Sunday, January 31, 2010

Mon pain a moi

The bread baking has been continuing here. I've been really excited about the pain au levain, which I've played with a little bit to make it my own. It's a very dense loaf, maybe because my starter is not quite mature enough, but it has a crispy, hard, caramelized crust that I love and a chewy interior.

Clotilde of Chocolate and Zucchini has a great recipe that I have mostly followed, but changed a few things.
I have just slightly adapted this method.

Rustic Pain au Levain

The night before you want to bake:
Feed your starter, scoop out 1/2 cup starter and put in a clean glass bowl, stir in 1/2 cup plain flour and 1/4 cup filtered water.

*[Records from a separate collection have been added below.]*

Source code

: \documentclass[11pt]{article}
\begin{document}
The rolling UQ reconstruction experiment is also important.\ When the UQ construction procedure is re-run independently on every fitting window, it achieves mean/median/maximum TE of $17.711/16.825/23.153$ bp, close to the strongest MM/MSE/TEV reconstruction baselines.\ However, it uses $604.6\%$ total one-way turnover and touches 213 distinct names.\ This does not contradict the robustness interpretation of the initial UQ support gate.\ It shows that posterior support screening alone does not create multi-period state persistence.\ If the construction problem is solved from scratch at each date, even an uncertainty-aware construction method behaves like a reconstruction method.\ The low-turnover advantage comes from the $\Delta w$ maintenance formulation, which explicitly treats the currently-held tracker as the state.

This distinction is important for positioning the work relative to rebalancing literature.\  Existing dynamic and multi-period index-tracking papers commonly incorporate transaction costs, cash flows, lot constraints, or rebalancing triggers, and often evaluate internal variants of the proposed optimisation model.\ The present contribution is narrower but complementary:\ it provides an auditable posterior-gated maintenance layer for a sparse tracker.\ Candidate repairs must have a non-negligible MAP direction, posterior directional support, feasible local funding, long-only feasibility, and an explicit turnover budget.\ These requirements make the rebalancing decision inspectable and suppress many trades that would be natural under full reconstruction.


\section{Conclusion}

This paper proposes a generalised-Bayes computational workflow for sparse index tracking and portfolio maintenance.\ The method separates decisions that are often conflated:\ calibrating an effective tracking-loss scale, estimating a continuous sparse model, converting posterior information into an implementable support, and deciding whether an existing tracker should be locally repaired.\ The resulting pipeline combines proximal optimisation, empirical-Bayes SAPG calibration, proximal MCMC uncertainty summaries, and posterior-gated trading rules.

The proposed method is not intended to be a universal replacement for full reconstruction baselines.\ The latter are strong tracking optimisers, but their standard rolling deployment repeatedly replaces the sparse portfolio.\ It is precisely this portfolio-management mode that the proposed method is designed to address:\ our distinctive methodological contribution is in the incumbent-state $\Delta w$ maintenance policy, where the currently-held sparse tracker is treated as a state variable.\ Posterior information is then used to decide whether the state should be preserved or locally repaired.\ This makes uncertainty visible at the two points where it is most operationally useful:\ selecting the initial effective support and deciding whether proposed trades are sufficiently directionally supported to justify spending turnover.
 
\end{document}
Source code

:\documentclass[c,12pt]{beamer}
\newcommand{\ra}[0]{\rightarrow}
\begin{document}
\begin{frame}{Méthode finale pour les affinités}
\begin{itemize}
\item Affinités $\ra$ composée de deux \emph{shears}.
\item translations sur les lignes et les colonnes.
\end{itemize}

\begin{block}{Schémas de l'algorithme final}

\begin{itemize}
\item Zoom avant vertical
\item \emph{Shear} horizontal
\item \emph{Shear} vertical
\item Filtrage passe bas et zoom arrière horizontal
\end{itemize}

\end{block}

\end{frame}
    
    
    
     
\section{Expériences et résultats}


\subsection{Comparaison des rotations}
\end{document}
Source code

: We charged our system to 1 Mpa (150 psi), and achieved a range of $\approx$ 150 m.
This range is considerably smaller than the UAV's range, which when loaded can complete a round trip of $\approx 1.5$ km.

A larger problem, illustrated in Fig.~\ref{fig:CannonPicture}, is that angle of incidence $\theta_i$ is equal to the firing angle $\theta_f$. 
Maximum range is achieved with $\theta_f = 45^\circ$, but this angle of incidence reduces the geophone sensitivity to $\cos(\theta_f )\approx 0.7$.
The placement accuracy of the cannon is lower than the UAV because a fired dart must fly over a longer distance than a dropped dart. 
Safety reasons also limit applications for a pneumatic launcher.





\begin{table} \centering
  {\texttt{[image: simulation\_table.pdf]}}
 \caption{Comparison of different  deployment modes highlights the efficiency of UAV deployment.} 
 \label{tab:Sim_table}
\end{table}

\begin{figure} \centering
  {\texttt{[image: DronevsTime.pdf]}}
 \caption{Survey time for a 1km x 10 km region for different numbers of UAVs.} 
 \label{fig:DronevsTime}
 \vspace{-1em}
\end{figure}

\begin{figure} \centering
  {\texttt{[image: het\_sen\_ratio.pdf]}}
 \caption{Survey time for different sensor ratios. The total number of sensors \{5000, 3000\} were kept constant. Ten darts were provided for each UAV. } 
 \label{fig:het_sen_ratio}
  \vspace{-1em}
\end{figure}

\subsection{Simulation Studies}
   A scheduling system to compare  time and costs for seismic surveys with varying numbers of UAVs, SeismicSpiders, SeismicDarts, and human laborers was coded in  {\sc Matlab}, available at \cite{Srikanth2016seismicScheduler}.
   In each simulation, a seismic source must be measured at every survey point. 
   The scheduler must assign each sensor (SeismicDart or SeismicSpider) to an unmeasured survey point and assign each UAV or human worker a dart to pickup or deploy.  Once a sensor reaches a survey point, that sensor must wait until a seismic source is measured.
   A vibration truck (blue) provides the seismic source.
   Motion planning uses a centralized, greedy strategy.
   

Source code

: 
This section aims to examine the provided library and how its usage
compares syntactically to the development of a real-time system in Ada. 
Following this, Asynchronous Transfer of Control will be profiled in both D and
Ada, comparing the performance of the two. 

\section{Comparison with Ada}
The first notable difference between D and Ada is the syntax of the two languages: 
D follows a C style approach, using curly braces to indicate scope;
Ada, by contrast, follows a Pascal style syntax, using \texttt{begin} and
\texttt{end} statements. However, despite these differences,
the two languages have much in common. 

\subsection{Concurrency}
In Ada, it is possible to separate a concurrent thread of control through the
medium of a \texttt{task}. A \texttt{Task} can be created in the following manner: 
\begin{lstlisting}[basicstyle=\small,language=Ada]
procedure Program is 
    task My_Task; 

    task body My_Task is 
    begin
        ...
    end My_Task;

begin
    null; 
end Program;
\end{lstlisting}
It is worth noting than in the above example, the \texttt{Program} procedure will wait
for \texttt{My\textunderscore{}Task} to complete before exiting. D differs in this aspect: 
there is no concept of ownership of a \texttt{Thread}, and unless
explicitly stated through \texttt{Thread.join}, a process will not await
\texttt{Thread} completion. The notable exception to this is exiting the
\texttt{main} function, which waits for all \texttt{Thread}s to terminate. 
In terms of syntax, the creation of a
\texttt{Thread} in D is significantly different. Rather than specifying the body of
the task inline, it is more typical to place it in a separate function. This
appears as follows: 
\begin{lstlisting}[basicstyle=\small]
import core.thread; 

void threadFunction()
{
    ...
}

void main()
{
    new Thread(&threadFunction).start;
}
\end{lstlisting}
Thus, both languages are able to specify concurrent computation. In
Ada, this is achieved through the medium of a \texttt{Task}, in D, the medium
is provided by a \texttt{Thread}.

Remember to stir with a wooden spoon. Cover and let sit overnight.
If you don't have a starter, have a look at Rose Levy Beranbaum's The Bread Bible. There are fairly clear instructions on starting your own from scratch.

The next morning:
In a stand mixer with the paddle or dough hook, mix together:
600g flour (I use 300g whole wheat, 100g rye, 100g spelt and 100g white, all organic)
400g pure water
200g starter
1 Tbsp gluten flour

Mix until a rough dough is formed. This dough will be very sticky. Cover the bowl and let sit for about 30 minutes.

Add 2 tsp sea salt and allow the mixer to mix the salt in. Then transfer the dough to a floured countertop and knead by hand until the dough is less sticky. This might take about 10 minutes. Put dough into an oiled bowl and cover with plastic wrap. Set in a warm, draft free area and allow to rise. After about an hour, fold the dough over, cover it up and allow it to continue it's slow rise. The bread should just about double in size after about 8 hours.

Oil and flour a cast iron or glass pot with a lid that is safe for the oven. Place the dough in the pot, make a few slits in the top and sprinkle with flour. Put the lid on and place the pot in the oven. Turn the oven on to 450F and set the timer for 1 hour. At that point, take the bread out and check it. Mine is usually not baked yet, so I uncover it and place it back in the oven for at least 15 and up to 25 minutes. If you stick a knife in the middle of the loaf it should come out pretty clean. This extra, uncovered time in the oven will allow for deeper caramelization of the crust. When the bread is baked, take out of the oven and carefully (don't burn yourself!) remove from the pot onto a wire rack. You really should wait for this bread to be cool before you cut into it, otherwise the middle can be gummy.

Enjoy and revel in the fact that you made a loaf of bread that is so rustic and beautiful! It is amazing what flour, water and salt can make when we treat them right.